Merci de désactiver le bloqueurs de pub pour visualiser cette vidéo.
The AMF would like to thank all those who took part in its Entity Name Matching challenge on Codalab
21 April 2021

The AMF would like to thank all those who took part in its Entity Name Matching challenge on Codalab

From 13 January to 12 March 2021, the AMF issued a challenge to coding enthusiasts to come up with an effective method for identifying market participants, via natural language processing techniques. The winner of the challenge was Robert Stanca, an IT student from the Politehnica University of Bucharest.

On 13 January 2021, the AMF launched its Entity Name Matching challenge on Codalab, an open-source platform specialised in data science competitions.

The challenge required participants to propose an efficient method for ascertaining a market participant’s identity. They had to find the unique identification code, the Legal Entity Identifier (LEI) of a participant, when its name was mentioned or alluded to in a document. The solutions proposed could enable the AMF to compare the various data sources more effectively to obtain a single consolidated view.

The challenge ended on 12 March 2021. The AMF would like to thank all those who contributed, and in particular the winner Robert Stanca. Using natural language processing (NLP) techniques, he proposed an approach that made it possible to calculate the similarity between the name of the entity mentioned in a document and data from the Legal Entity Identifier global database.

To calculate this similarity, the text (such as the entity’s name) must first be transformed into numerical values. This is called encoding. This stage must however not be done randomly: in reality, the text is transposed into a vector space so that it retains its properties.
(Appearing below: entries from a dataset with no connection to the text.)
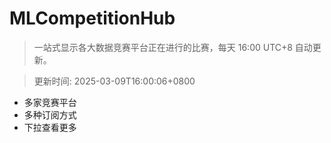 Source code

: # MLCompetitionHub

> 一站式显示各大数据竞赛平台正在进行的比赛，每天 16:00 UTC+8 自动更新。
  
> 更新时间: 2025-03-09T16:00:06+0800 

* 多家竞赛平台
* 多种订阅方式
* 下拉查看更多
For example, the vectors associated with the words "house" and "flat" must be fairly close to each other because their meaning is related. The words "participate" and "participant" are also fairly close because they share a common root.

The algorithm thus detects within the repository the row where the value closest to the name of the participant sought lies. Since the repository also contains the related LEI, this effectively does the trick.